What needs to be done
Counting only lines that contain the string "Eigenwerte", how many are there in the data? Say the number alone.
BEGIN Data supplied
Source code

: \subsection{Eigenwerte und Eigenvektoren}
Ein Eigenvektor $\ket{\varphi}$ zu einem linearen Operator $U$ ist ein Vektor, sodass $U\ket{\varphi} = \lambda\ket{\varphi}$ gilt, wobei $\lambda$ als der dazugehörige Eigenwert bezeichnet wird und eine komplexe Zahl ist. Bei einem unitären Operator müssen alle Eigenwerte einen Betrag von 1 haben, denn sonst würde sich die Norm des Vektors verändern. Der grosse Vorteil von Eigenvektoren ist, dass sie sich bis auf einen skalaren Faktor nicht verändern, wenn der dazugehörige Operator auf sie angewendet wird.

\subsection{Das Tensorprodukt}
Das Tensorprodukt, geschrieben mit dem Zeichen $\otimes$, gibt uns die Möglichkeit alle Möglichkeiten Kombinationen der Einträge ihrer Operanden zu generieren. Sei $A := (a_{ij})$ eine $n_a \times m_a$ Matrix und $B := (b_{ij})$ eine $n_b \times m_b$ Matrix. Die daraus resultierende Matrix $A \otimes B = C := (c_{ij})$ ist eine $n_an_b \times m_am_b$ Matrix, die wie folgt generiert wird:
END Data supplied
BEGIN Data supplied
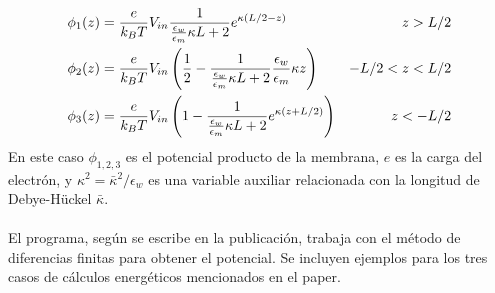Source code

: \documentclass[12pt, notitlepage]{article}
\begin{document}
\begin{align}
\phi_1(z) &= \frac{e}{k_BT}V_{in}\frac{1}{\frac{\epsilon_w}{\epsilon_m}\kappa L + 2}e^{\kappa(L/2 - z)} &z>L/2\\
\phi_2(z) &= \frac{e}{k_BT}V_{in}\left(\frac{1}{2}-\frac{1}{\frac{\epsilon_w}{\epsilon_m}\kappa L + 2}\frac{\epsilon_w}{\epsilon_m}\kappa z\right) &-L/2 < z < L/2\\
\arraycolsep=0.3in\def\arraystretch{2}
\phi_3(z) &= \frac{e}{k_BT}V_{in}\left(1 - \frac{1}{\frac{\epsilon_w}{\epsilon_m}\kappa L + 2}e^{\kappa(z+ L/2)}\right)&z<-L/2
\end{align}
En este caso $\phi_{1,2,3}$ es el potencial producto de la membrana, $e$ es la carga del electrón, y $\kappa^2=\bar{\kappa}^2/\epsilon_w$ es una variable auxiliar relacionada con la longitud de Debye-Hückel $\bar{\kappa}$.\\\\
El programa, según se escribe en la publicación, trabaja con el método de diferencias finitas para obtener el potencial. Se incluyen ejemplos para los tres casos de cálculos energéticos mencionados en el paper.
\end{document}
END Data supplied
Exercise response
2